One technique to consider is called “gray rocking”: refusing to feed the narcissist’s need for drama, attention or emotional reactivity. (I think we need to talk to mainstream media about that one!) Gray rocking means becoming sturdy and repetitive, not reactive or maximalist but a boring target for someone addicted to power. Reacting with hyperbole or hysteria only emboldens narcissists. Deny them the fuel they seek. This is hard work. (I have been guilty of throwing gas on the fire from time to time.) But it’s how an abuser loses power.
Set boundaries
In therapy, that might mean saying no repeatedly, like a broken record, and building the support system to stay safe. On a national scale, it means working together to reestablish constitutional guardrails such as due process, checks and balances, and freedom of speech.
Build resilience
Narcissistic abuse feeds on the distress it creates. To interrupt the cycle, we need practices that restore regulation and reinforce community power. Collective care and self-care are not luxuries. They are revolutionary acts in times of oppression. Rest is not retreat; it’s how we recover the clarity and cohesion needed to mobilize and rebuild. Join hands. There is strength and power in numbers and safety in solidarity.
“Caring for myself is not self-indulgence, it is self-preservation, and that is an act of political warfare.”

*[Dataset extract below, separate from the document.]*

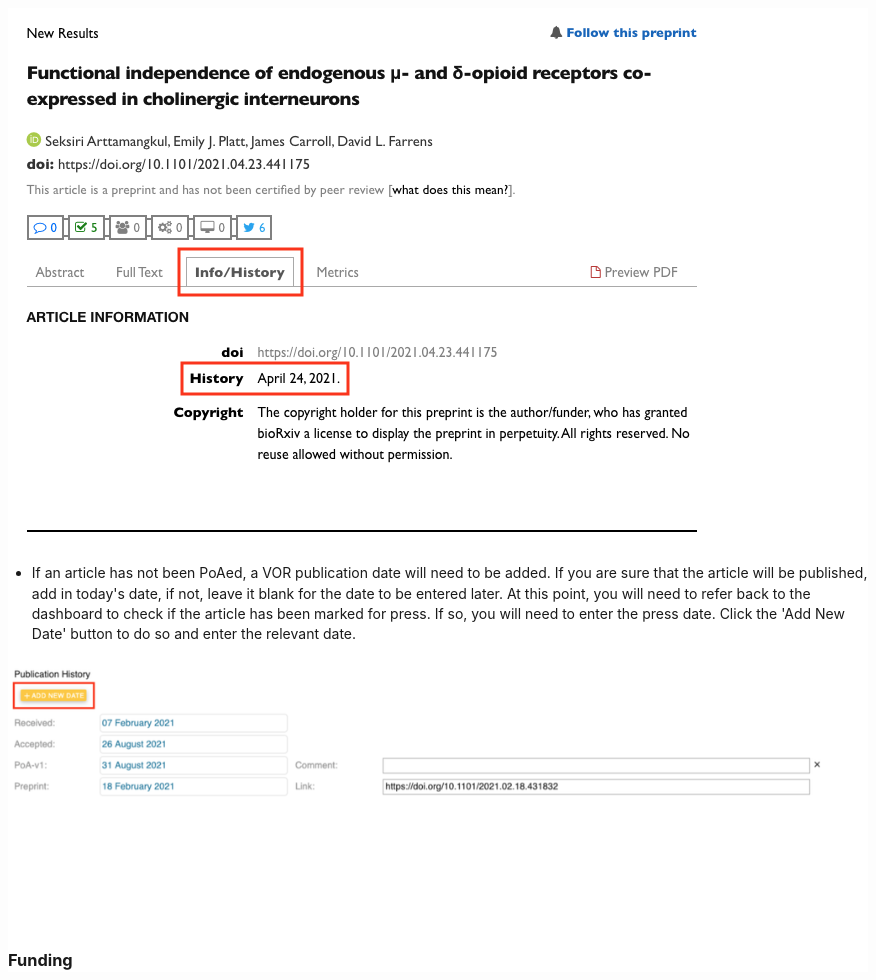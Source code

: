 ![](.gitbook/assets/screenshot-2021-09-29-at-10.53.33.png)

* If an article has not been PoAed, a VOR publication date will need to be added. If you are sure that the article will be published, add in today's date, if not, leave it blank for the date to be entered later. At this point, you will need to refer back to the dashboard to check if the article has been marked for press. If so, you will need to enter the press date. Click the 'Add New Date' button to do so and enter the relevant date.&#x20;

![](.gitbook/assets/screenshot-2021-10-08-at-08.41.59.png)

### Funding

Above all, keep faith in the long game. Narcissistic control thrives on urgency and alarm. Deep change, by contrast, comes from staying calm, clear, and connected. Let’s not mimic harmful tactics; we must name them, grieve the damage, stop enabling, and break out of reactivity. Through firm boundaries, civic mobilization, and long-haul strategy we can revive the democratic spirit.
Healing begins the moment we stop reacting…and remember who we are!
With steadfast hope and solidarity,
Donna
“To be hopeful means to be uncertain about the future, to be tender toward possibilities, to be dedicated to change all the way down to the bottom of your heart.”
Dinner conversation topic:
Recharge Rituals
Starter prompt: “When life feels chaotic, what simple habit or ritual instantly helps you reset…reading a favorite poem, walking the dog, a five-minute meditation?”